While the first formed the basis of the research field known as the parametric approach,
the other was one of the precursors of the H∞ theory.
Since then, robust control has been seen as an independent sub-branch of control
theory. Both approaches reached their peak with both theoretical and practical
applications throughout the 1980s and 1990s. On the other hand, it has been shown
that more robust closed-loop systems can be developed by changing the structure of
the controller. One of the prominent methods is the approach known in the literature
as the disturbance-observer (DOB). This approach, which enables the prediction and
cancellation of disturbances and uncertainties that impact the system at its input, has
been widely implemented, particularly in practical applications. On the other hand,
the theoretical limits of the method, its analysis under uncertainty, and its design with
newly developed robust control methods have lagged behind practical applications.

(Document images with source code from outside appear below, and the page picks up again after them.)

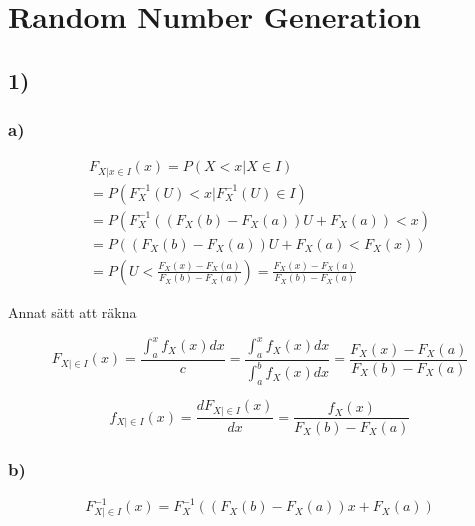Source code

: \documentclass[a4paper]{article}
\begin{document}
 
\section*{Random Number Generation}

\subsection*{1)}

\subsubsection*{a)}

\begin{equation}
     \begin{gathered}
        F_{X|x\in{I}}(x) = P(X < x | X \in I) \\
        = P(F_X^{-1}(U) < x | F_X^{-1}(U) \in I) \\
        = P(F_X^{-1}((F_X(b)-F_X(a))U+F_X(a)) < x) \\
        = P((F_X(b)-F_X(a))U + F_X(a) < F_X(x)) \\
        = P(U < \frac{F_X(x)-F_X(a)}{F_X(b)-F_X(a)})
        = \frac{F_X(x)-F_X(a)}{F_X(b)-F_X(a)}
     \end{gathered}
\end{equation}

Annat sätt att räkna

\begin{equation}
    F_{X|\in{I}}(x) = \frac{\int_a^xf_X(x)dx}{c} = \frac{\int_a^xf_X(x)dx}{\int_a^bf_X(x)dx} = \frac{F_X(x)-F_X(a)}{F_X(b)-F_X(a)}
\end{equation}

\begin{equation}
    f_{X|\in{I}}(x) = \frac{dF_{X|\in{I}}(x)}{dx} = \frac{f_X(x)}{F_X(b)-F_X(a)}
\end{equation}

\subsubsection*{b)}

\begin{equation}
    F_{X|\in{I}}^{-1}(x) = F_X^{-1}((F_X(b)- F_X(a))x + F_X(a))
\end{equation}
\end{document}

Although theoretical studies have been carried out especially with the H∞ approach
since the 2000s, DOB design and analysis under parametric uncertainties have not
attracted the attention of researchers sufficiently. The main purpose of this thesis is
to develop new approaches for both the analysis and design of disturbance observers
under parametric uncertainties.
In the analysis of systems with parametric uncertainty, how the uncertainties are
modeled is the factor that directly affects the analysis method. In Kharitonov’s
paradigm, the parametric uncertainty bounding set is usually expressed as a box, which
corresponds to the l∞ representation of the parameter box. However, the l2 analog of the
same representation is also possible. In fact, this representation is more suitable for the
situation where the mathematical model is obtained by linear or nonlinear regression
methods under system identification approach. Based on this, in the first part of the
thesis, the answer to the question of "How much uncertainty can be tolerated with the
DOB structure?", has been sought.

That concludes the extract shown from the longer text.